We do at Discourse, in thousands of databases, and it's leveraged in most of the billions of page views we serve.

> Pre- vs. Post-Filtering (or: why you need to become a query planner expert)

This was fixed in version 0.8.0 via Iterative Scans (https://github.com/pgvector/pgvector?tab=readme-ov-file#iter...)

> Just use a real vector database

If you are running a single service that may be an easier sell, but it's not a silver bullet.

- We're IVF + quantization, can support 15x more updates per second comparing to pgvector's HNSW. Insert or delete an element in a posting list is a super light operation comparing to modify a graph (HNSW)

- Our main branch can now index 100M 768-dim vector in 20min with 16vcpu and 32G memory. This enables user to index/reindex in a very efficient way. We'll have a detailed blog about this soon.

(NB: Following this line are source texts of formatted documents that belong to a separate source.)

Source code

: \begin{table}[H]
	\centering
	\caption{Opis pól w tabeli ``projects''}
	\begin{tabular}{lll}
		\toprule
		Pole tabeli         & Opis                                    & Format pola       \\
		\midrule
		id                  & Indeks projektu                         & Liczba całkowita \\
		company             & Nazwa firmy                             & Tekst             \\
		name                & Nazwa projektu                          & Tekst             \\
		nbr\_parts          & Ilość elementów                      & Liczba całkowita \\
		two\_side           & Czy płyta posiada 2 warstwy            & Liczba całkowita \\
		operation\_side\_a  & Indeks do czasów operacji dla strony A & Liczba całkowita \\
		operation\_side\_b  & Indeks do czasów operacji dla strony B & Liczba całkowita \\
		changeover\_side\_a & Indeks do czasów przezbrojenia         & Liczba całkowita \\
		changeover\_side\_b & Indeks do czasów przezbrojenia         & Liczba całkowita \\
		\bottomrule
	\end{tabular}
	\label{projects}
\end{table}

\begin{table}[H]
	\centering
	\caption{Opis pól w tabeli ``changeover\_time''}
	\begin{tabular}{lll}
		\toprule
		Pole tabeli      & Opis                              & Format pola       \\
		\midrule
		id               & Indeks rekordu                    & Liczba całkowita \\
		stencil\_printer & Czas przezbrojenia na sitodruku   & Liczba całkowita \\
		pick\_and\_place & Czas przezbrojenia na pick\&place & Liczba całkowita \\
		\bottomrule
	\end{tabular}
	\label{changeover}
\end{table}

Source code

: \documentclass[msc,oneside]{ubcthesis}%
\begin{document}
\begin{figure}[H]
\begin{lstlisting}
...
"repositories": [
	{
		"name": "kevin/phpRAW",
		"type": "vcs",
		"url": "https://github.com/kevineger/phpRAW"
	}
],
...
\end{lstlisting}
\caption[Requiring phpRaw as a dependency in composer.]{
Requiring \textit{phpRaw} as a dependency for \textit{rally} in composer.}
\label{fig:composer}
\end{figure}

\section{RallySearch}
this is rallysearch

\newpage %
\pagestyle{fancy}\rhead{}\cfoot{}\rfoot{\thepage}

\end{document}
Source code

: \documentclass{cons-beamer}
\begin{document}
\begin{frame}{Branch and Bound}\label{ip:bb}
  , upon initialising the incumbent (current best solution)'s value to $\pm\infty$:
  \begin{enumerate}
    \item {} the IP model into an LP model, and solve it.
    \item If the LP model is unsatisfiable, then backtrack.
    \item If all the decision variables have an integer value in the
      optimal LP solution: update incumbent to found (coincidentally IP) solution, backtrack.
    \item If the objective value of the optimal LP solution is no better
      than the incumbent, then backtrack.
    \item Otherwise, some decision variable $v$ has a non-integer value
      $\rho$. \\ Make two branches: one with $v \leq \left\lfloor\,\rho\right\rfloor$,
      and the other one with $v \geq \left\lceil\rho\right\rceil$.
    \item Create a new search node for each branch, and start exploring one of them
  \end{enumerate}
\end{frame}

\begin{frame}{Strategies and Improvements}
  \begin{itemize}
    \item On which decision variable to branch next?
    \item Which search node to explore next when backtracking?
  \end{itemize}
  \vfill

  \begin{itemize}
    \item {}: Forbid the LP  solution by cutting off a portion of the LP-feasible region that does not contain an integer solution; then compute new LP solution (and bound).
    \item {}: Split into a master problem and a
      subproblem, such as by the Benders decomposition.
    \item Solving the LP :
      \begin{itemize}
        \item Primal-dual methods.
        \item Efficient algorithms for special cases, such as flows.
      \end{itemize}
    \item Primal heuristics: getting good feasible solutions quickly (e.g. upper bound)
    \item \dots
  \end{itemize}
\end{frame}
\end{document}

The core idea is KMeans is just a description of the distribution, so we can do lots of approximation here to accelerate the process.

- For reindex, actually postgres support `CREATE INDEX CONCURRENTLY` or `REINDEX CONCURRENTLY`. User won't experience any data loss or inconsistency during the whole process.

- We support both pre-filtering and post-filtering. Check https://blog.vectorchord.ai/vectorchord-04-faster-postgresql...

- We support hybrid search with BM25 through https://github.com/tensorchord/VectorChord-bm25

The author simplifies the complexity of synchronizing between an existing database and a specialized vector database, as well as how to perform joint queries on them. This is also why we see most users choosing vector solution on PostgreSQL.

maintenance_work_mem begs to differ.

> You rebuild the index periodically to fix this, but during the rebuild (which can take hours for large datasets), what do you do with new inserts? Queue them? Write to a separate unindexed table and merge later?

You use REINDEX CONCURRENTLY.

> But updating an HNSW graph isn’t free—you’re traversing the graph to find the right place to insert the new node and updating connections.

How do you think a B+tree gets updated?

This entire post reads like the author didn’t read Postgres’ docs, and is now upset at the poor DX/UX.

And if one needs the transactional/consistency semantics, hybrid/filtered-search, low latencies, etc - consider a SOTA Postgres system like AlloyDB with AlloyDB ScaNN which has better scaling/performance (1B+ vectors), enhanced query optimization (adaptive pre-/post-/in-filtering), and improved index operations.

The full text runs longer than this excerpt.